Work to be completed
Check every line of the entries for "David", and copy the lines that hold it.

◆ ◆ ◆ ◆ ◆

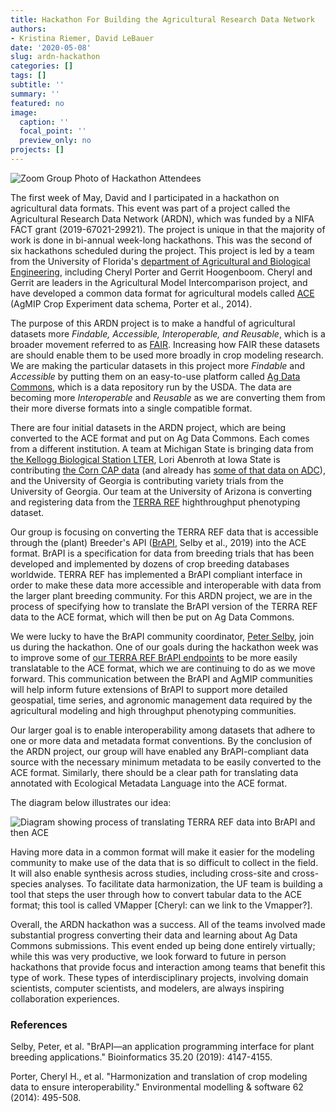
 ```yaml
---
title: Hackathon For Building the Agricultural Research Data Network
authors: 
- Kristina Riemer, David LeBauer
date: '2020-05-08'
slug: ardn-hackathon
categories: []
tags: []
subtitle: ''
summary: ''
featured: no
image:
  caption: ''
  focal_point: ''
  preview_only: no
projects: []
---
```


![Zoom Group Photo of Hackathon Attendees](/post/2020-05-08-ardn-hackathon_files/ARDN_team_2020.05.jpg)

The first week of May, David and I participated in a hackathon on agricultural data formats. 
This event was part of a project called the Agricultural Research Data Network (ARDN), which was funded by a NIFA FACT grant (2019-67021-29921).
The project is unique in that the majority of work is done in bi-annual week-long hackathons. 
This was the second of six hackathons scheduled during the project. 
This project is led by a team from the University of Florida's [department of Agricultural and Biological Engineering](https://abe.ufl.edu/people/), including Cheryl Porter and Gerrit Hoogenboom. 
Cheryl and Gerrit are leaders in the Agricultural Model Intercomparison project, and have developed a common data format for agricultural models called [ACE](https://vest.agrisemantics.org/content/icasa-data-standards-agricultural-field-experiments-and-production) (AgMIP Crop Experiment data schema, Porter et al., 2014).

The purpose of this ARDN project is to make a handful of agricultural datasets more *Findable, Accessible, Interoperable, and Reusable*, which is a broader movement referred to as [FAIR](https://www.force11.org/group/fairgroup/fairprinciples). 
Increasing how FAIR these datasets are should enable them to be used more broadly in crop modeling research. 
We are making the particular datasets in this project more *Findable* and *Accessible* by putting them on an easy-to-use platform called [Ag Data Commons](https://data.nal.usda.gov/), which is a data repository run by the USDA. 
The data are becoming more *Interoperable* and *Reusable* as we are converting them from their more diverse formats into a single compatible format. 

There are four initial datasets in the ARDN project, which are being converted to the ACE format and put on Ag Data Commons. 
Each comes from a different institution. 
A team at Michigan State is bringing data from [the Kellogg Biological Station LTER](http://www.kbs.msu.edu/), Lori Abenroth at Iowa State is contributing [the Corn CAP data](https://datateam.agron.iastate.edu/cscap/) (and already has [some of that data on ADC](https://data.nal.usda.gov/dataset/sustainable-corn-cap-research-data-usda-nifa-award-no-2011-68002-30190)), and the University of Georgia is contributing variety trials from the University of Georgia. 
Our team at the University of Arizona is converting and registering data from the [TERRA REF](https://www.terraref.org/) highthroughput phenotyping dataset. 

Our group is focusing on converting the TERRA REF data that is accessible through the (plant) Breeder's API ([BrAPI](https://www.brapi.org/), Selby et al., 2019) into the ACE format.
BrAPI is a specification for data from breeding trials that has been developed and implemented by dozens of crop breeding databases worldwide.
TERRA REF has implemented a BrAPI compliant interface in order to make these data more accessible and interoperable with data from the larger plant breeding community.
For this ARDN project, we are in the process of specifying how to translate the BrAPI version of the TERRA REF data to the ACE format, which will then be put on Ag Data Commons.

We were lucky to have the BrAPI community coordinator, [Peter Selby](https://blogs.cornell.edu/robbinslab/people/), join us during the hackathon. 
One of our goals during the hackathon week was to improve some of [our TERRA REF BrAPI endpoints](https://github.com/terraref/brapi/) to be more easily translatable to the ACE format, which we are continuing to do as we move forward. 
This communication between the BrAPI and AgMIP communities will help inform future extensions of BrAPI to support more detailed geospatial, time series, and agronomic management data required by the agricultural modeling and high throughput phenotyping communities.  

Our larger goal is to enable interoperability among datasets that adhere to one or more data and metadata format conventions. 
By the conclusion of the ARDN project, our group will have enabled any BrAPI-compliant data source with the necessary minimum metadata to be easily converted to the ACE format. 
Similarly, there should be a clear path for translating data annotated with Ecological Metadata Language into the ACE format. 

The diagram below illustrates our idea:

![Diagram showing process of translating TERRA REF data into BrAPI and then ACE](/post/2020-05-08-ardn-hackathon_files/ARDN_diagram.png)

Having more data in a common format will make it easier for the modeling community to make use of the data that is so difficult to collect in the field. 
It will also enable synthesis across studies, including cross-site and cross-species analyses. 
To facilitate data harmonization, the UF team is building a tool that steps the user through how to convert tabular data to the ACE format; this tool is called VMapper [Cheryl: can we link to the Vmapper?].

Overall, the ARDN hackathon was a success.
All of the teams involved made substantial progress converting their data and learning about Ag Data Commons submissions. 
This event ended up being done entirely virtually; while this was very productive, we look forward to future in person hackathons that provide focus and interaction among teams that benefit this type of work. 
These types of interdisciplinary projects, involving domain scientists, computer scientists, and modelers, are always inspiring collaboration experiences. 


### References

Selby, Peter, et al. "BrAPI—an application programming interface for plant breeding applications." Bioinformatics 35.20 (2019): 4147-4155.

Porter, Cheryl H., et al. "Harmonization and translation of crop modeling data to ensure interoperability." Environmental modelling & software 62 (2014): 495-508.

◆ ◆ ◆ ◆ ◆

Answer box
- Kristina Riemer, David LeBauer
The first week of May, David and I participated in a hackathon on agricultural data formats. 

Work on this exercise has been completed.